PLEASE NOTE: We are unable to offer transcripts for our programme interviews. Today is broadcast live and the running order is subject to change.
Proposed reforms of MPs' expenses are in doubt after the head of the body charged with rewriting the rules said he might not implement them all. And US President Barack Obama has said the "entire nation" is grieving after killed 13 people were shot dead at a Texas army base.
Doubts have been raised over the implementation of reforms into MPs' expenses. Professor Sir Ian Kennedy, the head of the new independent body charged with rewriting the allowances regime, is reported to have said he might not implement all of the recommendations set out by the Kelly report. Political correspondent Rajini Vaidyanathan comments on the reported claims.
G20 finance ministers are disagreeing over climate change and stimulus spending at a meeting in St Andrews. It is the last time the ministers will meet ahead of next month's climate summit in Copenhagen. Business correspondent Joe Lynam examines the breakdown in the talks.

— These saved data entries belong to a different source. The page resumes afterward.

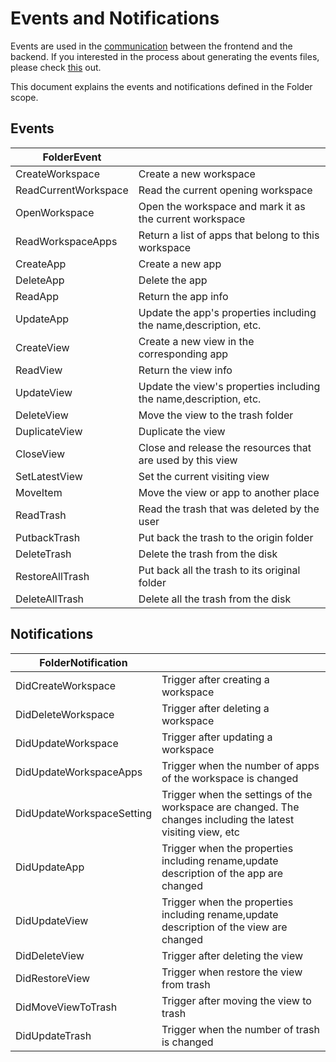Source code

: # Events and Notifications
Events are used in the [communication](https://appflowy.gitbook.io/docs/essential-documentation/contribute-to-appflowy/architecture/frontend/inter-process-communication) between the frontend and the backend.
If you interested in the process about generating the events files, please check [this](https://appflowy.gitbook.io/docs/essential-documentation/contribute-to-appflowy/architecture/backend/event) out. 

This document explains the events and notifications defined in the Folder scope.

## Events

| FolderEvent          |                                                                   |
|----------------------|-------------------------------------------------------------------|
| CreateWorkspace      | Create a new workspace                                            |
| ReadCurrentWorkspace | Read the current opening workspace                                |
| OpenWorkspace        | Open the workspace and mark it as the current workspace           |
| ReadWorkspaceApps    | Return a list of apps that belong to this workspace               |
| CreateApp            | Create a new app                                                  |
| DeleteApp            | Delete the app                                                    |
| ReadApp              | Return the app info                                               |
| UpdateApp            | Update the app's properties including the name,description, etc.  |
| CreateView           | Create a new view in the corresponding app                        |
| ReadView             | Return the view info                                              |
| UpdateView           | Update the view's properties including the name,description, etc. |
| DeleteView           | Move the view to the trash folder                                 |
| DuplicateView        | Duplicate the view                                                |
| CloseView            | Close and release the resources that are used by this view        |
| SetLatestView        | Set the current visiting view                                     |
| MoveItem             | Move the view or app to another place                             |
| ReadTrash            | Read the trash that was deleted by the user                       |
| PutbackTrash         | Put back the trash to the origin folder                           |
| DeleteTrash          | Delete the trash from the disk                                    |
| RestoreAllTrash      | Put back all the trash to its original folder                     |
| DeleteAllTrash       | Delete all the trash from the disk                                |


## Notifications

| FolderNotification        |                                                                                                             |
|---------------------------|-------------------------------------------------------------------------------------------------------------|
| DidCreateWorkspace        | Trigger after creating a workspace                                                                          | 
| DidDeleteWorkspace        | Trigger after deleting a workspace                                                                          | 
| DidUpdateWorkspace        | Trigger after updating a workspace                                                                          | 
| DidUpdateWorkspaceApps    | Trigger when the number of apps of the workspace is changed                                                 | 
| DidUpdateWorkspaceSetting | Trigger when the settings of the workspace are changed. The changes including the latest visiting view, etc | 
| DidUpdateApp              | Trigger when the properties including rename,update description of the app are changed                      | 
| DidUpdateView             | Trigger when the properties including rename,update description of the view are changed                     | 
| DidDeleteView             | Trigger after deleting the view                                                                             | 
| DidRestoreView            | Trigger when restore the view from trash                                                                    | 
| DidMoveViewToTrash        | Trigger after moving the view to trash                                                                      | 
| DidUpdateTrash            | Trigger when the number of trash is changed                                                                 |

Out-of-court punishments are intended only for minor crimes, but an investigation for this week's Panorama that half of all criminal cases in England and Wales, including violent assaults, were dealt with by police and did not make it to court. Reporter Shelley Joffre discusses the findings.
For the countries of southern Asia the Second World War is seen very differently to the triumph it is seen by Europe. For millions who fought from the subcontinent, the conflict provided a new outlet for the struggle against colonialism. Journalist Mihir Bose reflects on the subcontinent's role in the war.
0728 Sports news with Rob Bonnet.
A vigil has taken place for the 12 civilians and one soldier were killed at an Ford Hood army base in Texas by army major Nidal Malik Hasan. The shock at the killings has reverberated around America, and led to questions about the loyalty and trustworthiness of Muslim Americans, particularly those serving in the military. Many Muslims are worried that those questions will morph into racism and discrimination. Reporter Gavin Lee reports from Fort Hood on the aftermath of the shootings.
The death this week of Royal Logistic Corps Staff Sergeant Olaf Schmid, who had made safe 64 bombs during five months in Afghanistan, has highlighted the work of the army's bomb disposal operators. Former bomb disposal operator Major Chris Hunter discusses the pressures they face and the mental qualities needed to survive.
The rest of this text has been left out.